[Stored entries]
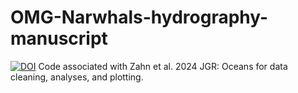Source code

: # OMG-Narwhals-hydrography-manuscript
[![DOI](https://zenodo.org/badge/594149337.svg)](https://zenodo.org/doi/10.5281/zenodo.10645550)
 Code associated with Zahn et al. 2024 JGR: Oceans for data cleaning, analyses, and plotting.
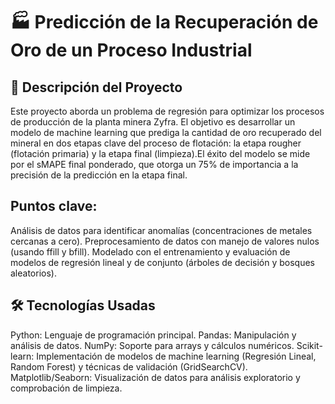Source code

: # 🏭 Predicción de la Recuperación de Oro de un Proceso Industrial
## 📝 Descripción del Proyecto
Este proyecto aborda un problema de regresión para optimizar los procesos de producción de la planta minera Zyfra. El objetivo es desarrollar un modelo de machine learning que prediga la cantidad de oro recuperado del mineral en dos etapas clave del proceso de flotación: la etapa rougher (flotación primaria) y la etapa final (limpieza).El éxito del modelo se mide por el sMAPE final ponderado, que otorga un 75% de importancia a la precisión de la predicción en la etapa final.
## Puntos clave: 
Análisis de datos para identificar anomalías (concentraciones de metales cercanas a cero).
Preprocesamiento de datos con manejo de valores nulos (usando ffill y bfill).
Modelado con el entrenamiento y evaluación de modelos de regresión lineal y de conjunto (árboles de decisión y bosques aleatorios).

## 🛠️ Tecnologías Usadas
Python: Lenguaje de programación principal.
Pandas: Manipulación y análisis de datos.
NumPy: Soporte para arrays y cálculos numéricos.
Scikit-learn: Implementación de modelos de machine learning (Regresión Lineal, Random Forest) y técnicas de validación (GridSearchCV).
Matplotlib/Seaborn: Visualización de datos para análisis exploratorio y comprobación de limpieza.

The task:
Give the lines again word for word, from the start of the records to the line holding "## 📝 Descripción del Proyecto", both included, and leave out any picture.

Output for this exercise:
Source code

: # OMG-Narwhals-hydrography-manuscript
[![DOI](https://zenodo.org/badge/594149337.svg)](https://zenodo.org/doi/10.5281/zenodo.10645550)
 Code associated with Zahn et al. 2024 JGR: Oceans for data cleaning, analyses, and plotting.
Source code

: # 🏭 Predicción de la Recuperación de Oro de un Proceso Industrial
## 📝 Descripción del Proyecto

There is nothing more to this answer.